The success of the Combo meals from the initial starters made other QSRs follow suit. Also, Consumer Goods companies, especially the premium ones, had to key into the sachet market by packaging their products into smaller sachets at affordable prices, to grow market share and bolster demand for their products.
However, a typical Burger King Bacon Cheeseburger that costs $1.49 (N610.9), when compared with a normal small beef Burger of N300-N500 could appear expensive. Burger King’s target market may then not be those who would be overly concerned about price.
“The Nigerian market is not really a rewarding market. When the price is cheap there is always that new craving by consumers to taste the new thing in town,” Ayorinde Akinloye, a consumer analyst at United Capital plc, said.
This is not the first time Burger King made a move for the Nigerian market. In 2018, Daniel Schwartz, chief executive officer of Restaurant Brands International, the parent company of Burger King, made a similar statement of penetrating the market but the company failed to show up.
Burger King outlets are already in seven African countries – Egypt, Ghana, Ivory Coast, Tunisia, Kenya, South Africa, and Morocco.
Abiola Gbemisola, a consumer analyst at FBNQuest, states that the Nigerian market is a multidimensional market, no single strategy can win the market because it is not effectively identified.
“Their strategy may not be only focussing on aspirational Nigerians but a mix of volumes as well as premium. What that means is that they will establish a brand name by targeting working-class and premium consumers in high-end locations, and over time they will begin to pursue volumes by going to other places to attract a larger number of consumers,” Gbemisola says.
The service sector is seen as the second largest employer of labour in Nigeria, and if Burger King makes good on its planned launching it could contribute towards generating some of the much-needed jobs.
“It is always good to see foreign brands that are held in high esteem come into Nigeria.

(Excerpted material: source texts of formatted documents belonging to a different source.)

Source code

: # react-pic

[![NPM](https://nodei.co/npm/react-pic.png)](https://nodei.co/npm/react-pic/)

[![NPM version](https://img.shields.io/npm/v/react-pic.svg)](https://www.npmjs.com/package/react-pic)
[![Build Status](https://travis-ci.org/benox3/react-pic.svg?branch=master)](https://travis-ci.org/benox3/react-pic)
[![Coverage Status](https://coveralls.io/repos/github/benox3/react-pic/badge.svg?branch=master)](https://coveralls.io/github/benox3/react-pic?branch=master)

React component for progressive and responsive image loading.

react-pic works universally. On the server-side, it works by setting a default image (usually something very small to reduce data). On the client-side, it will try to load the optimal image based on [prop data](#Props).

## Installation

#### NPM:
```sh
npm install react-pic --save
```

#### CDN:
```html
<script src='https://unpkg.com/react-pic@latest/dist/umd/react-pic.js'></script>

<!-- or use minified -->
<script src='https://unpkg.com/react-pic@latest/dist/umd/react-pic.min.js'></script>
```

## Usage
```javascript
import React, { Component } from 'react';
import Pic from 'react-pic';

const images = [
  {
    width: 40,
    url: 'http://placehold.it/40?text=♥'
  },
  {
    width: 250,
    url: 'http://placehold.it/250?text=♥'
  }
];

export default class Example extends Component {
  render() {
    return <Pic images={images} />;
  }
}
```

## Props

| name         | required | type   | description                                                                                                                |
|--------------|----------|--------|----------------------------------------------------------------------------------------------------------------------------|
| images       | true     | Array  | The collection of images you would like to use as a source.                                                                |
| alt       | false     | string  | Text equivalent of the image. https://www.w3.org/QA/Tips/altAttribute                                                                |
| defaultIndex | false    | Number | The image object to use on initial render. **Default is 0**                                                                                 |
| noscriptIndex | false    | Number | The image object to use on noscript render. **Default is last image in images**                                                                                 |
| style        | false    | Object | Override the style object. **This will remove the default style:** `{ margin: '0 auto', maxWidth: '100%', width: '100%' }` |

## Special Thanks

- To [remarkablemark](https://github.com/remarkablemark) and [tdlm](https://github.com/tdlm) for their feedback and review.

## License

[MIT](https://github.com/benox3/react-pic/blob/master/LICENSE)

They are extending their franchise to a new market but also creating employment opportunities for Nigerians,” Egbas states.
In addition to the opportunities that it might bring, there are also fears that the burger giant may affect the demand for substitute products like pizza, shawarma, small chops, and other pastries.
“If their Burger is juicy, fresh, nutritious, and cheaper than other substitutes, people will prioritise it over other things just to get their product,” Cheng Fuller, a retail expert, says.